第61話 SS級パーティー【アークトゥルス】

 バイアルド事件から十日が過ぎ、一日に数件という脅威のペースで依頼をこなし続けたディーノとアリスは、ジャダルラックギルドでも最も有名な二人となっていた。

 依頼の難易度問わず全てをその日のうちに達成し、報酬を受け取るのと同時に新たなクエストを受注していくのだから注目を浴びるのも当然だろう。

 受付嬢のヴィタもディーノとアリスを特別贔屓にしているのだが、失敗の多い冒険者パーティーでは妬みや僻みもあるとはいえ何も言う事ができない。

 そんな中、ジャダルラック唯一のSS級パーティー【アークトゥルス】が挑んでいるモンスターの討伐に協力してほしいと依頼される事となった。

 アークトゥルスは現在、討伐予定のモンスターがいる【シンガリン】という街に滞在中との事で、三人では手に負えないとS級冒険者の応援をギルドに要請しているとの事。

 それならばディーノも臨時パーティーとして参加するのに不都合はなく、アリスもここしばらくは変態以外の男であれば普通に会話する事ができている為問題はないはずだ。

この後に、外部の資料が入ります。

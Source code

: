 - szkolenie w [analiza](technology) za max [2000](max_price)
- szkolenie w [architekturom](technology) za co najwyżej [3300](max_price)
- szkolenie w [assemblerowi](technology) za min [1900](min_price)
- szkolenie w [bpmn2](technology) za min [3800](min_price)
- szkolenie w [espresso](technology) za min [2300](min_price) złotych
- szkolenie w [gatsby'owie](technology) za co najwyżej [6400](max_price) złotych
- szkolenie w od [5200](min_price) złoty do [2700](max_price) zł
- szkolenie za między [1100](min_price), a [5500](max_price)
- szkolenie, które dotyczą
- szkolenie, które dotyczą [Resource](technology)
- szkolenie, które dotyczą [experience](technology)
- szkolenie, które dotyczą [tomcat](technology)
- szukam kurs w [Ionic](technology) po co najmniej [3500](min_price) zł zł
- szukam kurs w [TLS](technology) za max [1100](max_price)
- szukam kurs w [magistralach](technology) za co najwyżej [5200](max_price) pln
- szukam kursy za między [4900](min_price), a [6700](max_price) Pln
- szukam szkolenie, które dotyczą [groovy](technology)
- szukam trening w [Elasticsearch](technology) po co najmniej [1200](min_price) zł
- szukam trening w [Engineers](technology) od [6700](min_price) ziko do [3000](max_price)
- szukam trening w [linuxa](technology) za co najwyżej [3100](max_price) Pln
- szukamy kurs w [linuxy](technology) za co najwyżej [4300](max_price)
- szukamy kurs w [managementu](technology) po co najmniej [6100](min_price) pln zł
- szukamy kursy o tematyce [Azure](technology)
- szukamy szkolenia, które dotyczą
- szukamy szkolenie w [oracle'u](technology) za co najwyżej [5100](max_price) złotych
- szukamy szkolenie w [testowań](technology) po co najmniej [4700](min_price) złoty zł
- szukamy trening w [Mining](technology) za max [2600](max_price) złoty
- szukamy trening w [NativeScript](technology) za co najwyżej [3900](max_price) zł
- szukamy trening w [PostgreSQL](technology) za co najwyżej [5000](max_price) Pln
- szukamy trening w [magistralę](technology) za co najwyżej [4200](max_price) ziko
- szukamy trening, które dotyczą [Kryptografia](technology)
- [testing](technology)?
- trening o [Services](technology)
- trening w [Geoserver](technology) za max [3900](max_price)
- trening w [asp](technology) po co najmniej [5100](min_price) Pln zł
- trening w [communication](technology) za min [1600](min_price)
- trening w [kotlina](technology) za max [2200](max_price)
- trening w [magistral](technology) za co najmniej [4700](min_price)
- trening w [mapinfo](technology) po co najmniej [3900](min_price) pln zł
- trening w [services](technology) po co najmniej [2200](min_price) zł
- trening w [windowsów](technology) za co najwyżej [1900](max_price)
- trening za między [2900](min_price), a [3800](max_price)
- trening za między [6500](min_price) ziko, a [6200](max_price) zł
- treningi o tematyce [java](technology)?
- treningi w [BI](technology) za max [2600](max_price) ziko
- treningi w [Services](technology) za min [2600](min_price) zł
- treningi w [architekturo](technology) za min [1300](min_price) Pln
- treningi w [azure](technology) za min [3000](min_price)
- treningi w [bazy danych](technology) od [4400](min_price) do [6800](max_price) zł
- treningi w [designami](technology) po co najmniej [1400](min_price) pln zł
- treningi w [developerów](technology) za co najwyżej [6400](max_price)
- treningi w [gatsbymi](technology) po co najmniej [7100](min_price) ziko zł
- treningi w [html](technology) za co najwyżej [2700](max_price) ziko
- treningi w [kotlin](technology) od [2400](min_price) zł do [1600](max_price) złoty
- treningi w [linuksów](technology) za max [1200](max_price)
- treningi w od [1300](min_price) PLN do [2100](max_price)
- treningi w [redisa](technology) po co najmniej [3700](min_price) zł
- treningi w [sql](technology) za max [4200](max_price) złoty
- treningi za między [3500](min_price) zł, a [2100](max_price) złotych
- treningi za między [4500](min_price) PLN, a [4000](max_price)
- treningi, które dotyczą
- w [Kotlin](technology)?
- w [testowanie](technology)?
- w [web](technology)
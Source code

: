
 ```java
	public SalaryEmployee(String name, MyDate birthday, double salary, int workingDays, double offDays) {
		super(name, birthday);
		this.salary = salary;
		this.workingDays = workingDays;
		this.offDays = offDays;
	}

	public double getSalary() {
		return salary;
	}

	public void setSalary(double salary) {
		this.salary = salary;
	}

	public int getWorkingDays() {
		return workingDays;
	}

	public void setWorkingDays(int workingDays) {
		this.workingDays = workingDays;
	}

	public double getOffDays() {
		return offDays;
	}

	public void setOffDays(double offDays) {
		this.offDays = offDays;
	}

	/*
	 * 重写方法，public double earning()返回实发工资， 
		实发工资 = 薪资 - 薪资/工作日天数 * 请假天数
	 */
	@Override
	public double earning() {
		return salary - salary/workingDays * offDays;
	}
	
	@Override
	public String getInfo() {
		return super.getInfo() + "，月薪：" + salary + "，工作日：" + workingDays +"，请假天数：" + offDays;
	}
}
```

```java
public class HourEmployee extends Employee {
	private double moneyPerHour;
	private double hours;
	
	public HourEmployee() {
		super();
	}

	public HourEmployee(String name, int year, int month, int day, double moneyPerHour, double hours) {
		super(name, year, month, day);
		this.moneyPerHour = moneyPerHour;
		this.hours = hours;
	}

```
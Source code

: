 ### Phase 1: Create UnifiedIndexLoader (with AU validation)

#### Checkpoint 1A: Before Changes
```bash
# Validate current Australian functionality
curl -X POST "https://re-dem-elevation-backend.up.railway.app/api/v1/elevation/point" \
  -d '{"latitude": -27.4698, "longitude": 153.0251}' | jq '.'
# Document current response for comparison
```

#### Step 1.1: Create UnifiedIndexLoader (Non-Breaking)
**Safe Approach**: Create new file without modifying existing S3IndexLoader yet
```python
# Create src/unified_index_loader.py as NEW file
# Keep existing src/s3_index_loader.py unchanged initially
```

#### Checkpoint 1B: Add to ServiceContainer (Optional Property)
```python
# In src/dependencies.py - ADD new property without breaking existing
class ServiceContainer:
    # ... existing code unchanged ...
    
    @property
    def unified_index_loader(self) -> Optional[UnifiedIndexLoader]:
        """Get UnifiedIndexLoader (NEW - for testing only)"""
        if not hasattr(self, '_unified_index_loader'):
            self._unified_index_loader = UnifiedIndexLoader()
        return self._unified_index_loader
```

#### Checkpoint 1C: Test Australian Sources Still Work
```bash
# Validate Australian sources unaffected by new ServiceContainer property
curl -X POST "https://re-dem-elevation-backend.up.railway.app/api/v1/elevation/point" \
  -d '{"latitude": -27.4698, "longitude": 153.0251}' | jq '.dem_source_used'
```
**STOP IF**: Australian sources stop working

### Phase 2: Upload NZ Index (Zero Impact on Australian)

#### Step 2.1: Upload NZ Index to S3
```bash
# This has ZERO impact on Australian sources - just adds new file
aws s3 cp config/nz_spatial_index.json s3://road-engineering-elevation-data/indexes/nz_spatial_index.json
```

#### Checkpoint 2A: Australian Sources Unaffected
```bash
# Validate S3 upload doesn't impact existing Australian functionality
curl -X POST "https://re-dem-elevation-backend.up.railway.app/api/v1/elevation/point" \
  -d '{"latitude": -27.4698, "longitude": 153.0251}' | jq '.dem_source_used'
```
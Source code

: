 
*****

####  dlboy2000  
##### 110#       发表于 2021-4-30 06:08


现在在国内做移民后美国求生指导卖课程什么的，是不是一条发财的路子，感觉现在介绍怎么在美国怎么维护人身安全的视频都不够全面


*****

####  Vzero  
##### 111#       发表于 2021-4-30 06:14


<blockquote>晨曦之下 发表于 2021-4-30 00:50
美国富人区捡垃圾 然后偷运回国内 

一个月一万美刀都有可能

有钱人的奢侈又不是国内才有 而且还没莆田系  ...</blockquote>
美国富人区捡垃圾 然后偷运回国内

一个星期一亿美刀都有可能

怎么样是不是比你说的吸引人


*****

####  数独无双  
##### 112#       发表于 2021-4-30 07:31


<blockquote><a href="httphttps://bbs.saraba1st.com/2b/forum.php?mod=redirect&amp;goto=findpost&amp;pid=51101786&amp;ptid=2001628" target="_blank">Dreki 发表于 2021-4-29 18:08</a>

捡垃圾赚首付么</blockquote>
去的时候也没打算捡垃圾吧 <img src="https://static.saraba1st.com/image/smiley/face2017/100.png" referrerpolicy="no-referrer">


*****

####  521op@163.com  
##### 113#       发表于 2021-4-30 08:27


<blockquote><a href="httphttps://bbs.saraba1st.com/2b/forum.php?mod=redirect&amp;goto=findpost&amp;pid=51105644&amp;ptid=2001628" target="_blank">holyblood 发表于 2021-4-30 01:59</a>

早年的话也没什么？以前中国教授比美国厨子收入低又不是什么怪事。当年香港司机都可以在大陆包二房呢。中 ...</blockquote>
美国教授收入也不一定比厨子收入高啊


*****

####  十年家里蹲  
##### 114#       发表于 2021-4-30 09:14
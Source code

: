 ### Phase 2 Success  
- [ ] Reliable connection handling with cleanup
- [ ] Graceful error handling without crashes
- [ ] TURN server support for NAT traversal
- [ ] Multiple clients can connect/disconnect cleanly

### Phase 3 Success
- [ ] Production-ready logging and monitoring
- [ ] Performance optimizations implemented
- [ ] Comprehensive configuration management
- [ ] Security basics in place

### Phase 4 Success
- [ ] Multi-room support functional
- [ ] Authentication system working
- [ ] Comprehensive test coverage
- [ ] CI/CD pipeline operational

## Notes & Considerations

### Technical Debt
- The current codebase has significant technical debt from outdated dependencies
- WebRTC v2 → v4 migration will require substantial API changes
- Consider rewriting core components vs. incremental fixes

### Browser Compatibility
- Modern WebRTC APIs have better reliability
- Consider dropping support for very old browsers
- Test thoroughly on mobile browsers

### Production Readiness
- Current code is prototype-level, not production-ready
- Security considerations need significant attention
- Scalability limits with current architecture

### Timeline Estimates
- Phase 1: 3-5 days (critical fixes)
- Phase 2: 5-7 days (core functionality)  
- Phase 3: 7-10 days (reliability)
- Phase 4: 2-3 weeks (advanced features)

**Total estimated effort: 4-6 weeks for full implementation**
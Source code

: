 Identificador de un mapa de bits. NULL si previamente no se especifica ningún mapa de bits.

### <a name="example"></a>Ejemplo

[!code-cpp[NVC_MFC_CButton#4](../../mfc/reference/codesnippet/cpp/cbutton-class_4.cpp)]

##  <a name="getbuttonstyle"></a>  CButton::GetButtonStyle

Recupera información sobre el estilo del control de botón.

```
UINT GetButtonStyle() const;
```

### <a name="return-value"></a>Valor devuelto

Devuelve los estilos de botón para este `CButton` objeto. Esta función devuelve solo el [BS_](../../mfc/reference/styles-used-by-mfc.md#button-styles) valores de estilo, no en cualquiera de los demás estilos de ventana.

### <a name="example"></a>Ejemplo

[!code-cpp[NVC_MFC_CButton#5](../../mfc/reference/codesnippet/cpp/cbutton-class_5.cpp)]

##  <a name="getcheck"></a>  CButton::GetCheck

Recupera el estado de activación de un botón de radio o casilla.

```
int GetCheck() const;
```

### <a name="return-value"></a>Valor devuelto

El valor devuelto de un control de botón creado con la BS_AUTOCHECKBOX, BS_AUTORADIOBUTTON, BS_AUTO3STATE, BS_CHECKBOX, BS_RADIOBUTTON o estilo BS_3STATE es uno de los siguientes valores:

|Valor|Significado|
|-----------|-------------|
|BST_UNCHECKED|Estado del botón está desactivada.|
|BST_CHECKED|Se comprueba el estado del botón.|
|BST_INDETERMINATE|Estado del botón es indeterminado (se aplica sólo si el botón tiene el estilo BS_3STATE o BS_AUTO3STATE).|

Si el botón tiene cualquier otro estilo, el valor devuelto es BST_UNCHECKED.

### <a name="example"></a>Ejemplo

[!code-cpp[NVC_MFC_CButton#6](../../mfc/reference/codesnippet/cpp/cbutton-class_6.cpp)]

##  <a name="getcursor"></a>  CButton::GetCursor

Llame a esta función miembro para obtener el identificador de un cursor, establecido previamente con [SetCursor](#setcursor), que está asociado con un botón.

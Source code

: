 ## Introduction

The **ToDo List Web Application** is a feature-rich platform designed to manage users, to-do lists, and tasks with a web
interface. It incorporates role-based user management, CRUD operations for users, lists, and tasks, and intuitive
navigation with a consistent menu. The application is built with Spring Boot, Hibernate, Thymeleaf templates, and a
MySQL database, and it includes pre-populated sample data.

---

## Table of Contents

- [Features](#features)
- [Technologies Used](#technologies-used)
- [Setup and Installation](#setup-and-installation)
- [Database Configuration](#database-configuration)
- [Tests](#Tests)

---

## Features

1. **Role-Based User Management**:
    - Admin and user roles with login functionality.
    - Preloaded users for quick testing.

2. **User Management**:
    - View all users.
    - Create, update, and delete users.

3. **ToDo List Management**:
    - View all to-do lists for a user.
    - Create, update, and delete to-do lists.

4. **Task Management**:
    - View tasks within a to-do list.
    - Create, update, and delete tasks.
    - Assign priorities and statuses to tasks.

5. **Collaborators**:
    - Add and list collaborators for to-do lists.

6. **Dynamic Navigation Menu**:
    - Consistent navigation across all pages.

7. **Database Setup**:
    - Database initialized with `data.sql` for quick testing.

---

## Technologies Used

「ディーノさん。この依頼が終わったらまた食事でも行きませんか?討伐のお話を聞かせてください」


「ああ、今日中には帰って来れないし明日以降にはなるけどどこか美味い店を紹介してくれよ。アリスもいいよな?」


「いいけど……ヴィタは飲み過ぎ注意ね」


 ヴィタはバイアルド事件があった日の酔っ払ってからの記憶がなく、翌日はディーノを誘惑するような事もなかった為アリスはその後も食事に誘ってみたのだが、ヴィタは酔いが回るとかなり大胆な性格になるようで、アリスとしてはディーノを誘惑されてしまうのではないかと気が気ではないのだ。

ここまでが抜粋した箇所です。